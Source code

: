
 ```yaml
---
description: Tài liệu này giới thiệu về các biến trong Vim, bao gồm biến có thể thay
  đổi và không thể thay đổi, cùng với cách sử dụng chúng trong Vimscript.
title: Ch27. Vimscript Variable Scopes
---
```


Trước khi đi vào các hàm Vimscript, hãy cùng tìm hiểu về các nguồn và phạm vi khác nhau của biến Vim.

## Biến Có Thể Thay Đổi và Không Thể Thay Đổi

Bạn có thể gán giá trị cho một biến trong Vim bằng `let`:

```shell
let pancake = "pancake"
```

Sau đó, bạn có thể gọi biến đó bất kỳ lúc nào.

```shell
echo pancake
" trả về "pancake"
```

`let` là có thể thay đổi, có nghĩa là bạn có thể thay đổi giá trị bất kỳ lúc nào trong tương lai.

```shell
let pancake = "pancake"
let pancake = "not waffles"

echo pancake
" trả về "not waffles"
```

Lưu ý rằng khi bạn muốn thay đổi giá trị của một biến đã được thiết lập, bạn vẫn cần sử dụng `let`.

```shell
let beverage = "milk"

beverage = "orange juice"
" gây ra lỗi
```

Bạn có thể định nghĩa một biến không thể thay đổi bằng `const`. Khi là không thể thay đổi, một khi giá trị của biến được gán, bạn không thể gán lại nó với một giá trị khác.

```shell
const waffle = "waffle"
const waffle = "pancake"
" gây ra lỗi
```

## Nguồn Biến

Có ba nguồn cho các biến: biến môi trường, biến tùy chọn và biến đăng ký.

The task
Return the entries above in full and exactly as written.

Exercise response
Source code

:
 ```yaml
---
description: Tài liệu này giới thiệu về các biến trong Vim, bao gồm biến có thể thay
  đổi và không thể thay đổi, cùng với cách sử dụng chúng trong Vimscript.
title: Ch27. Vimscript Variable Scopes
---
```


Trước khi đi vào các hàm Vimscript, hãy cùng tìm hiểu về các nguồn và phạm vi khác nhau của biến Vim.

## Biến Có Thể Thay Đổi và Không Thể Thay Đổi

Bạn có thể gán giá trị cho một biến trong Vim bằng `let`:

```shell
let pancake = "pancake"
```

Sau đó, bạn có thể gọi biến đó bất kỳ lúc nào.

```shell
echo pancake
" trả về "pancake"
```

`let` là có thể thay đổi, có nghĩa là bạn có thể thay đổi giá trị bất kỳ lúc nào trong tương lai.

```shell
let pancake = "pancake"
let pancake = "not waffles"

echo pancake
" trả về "not waffles"
```

Lưu ý rằng khi bạn muốn thay đổi giá trị của một biến đã được thiết lập, bạn vẫn cần sử dụng `let`.

```shell
let beverage = "milk"

beverage = "orange juice"
" gây ra lỗi
```

Bạn có thể định nghĩa một biến không thể thay đổi bằng `const`. Khi là không thể thay đổi, một khi giá trị của biến được gán, bạn không thể gán lại nó với một giá trị khác.

```shell
const waffle = "waffle"
const waffle = "pancake"
" gây ra lỗi
```

## Nguồn Biến

Có ba nguồn cho các biến: biến môi trường, biến tùy chọn và biến đăng ký.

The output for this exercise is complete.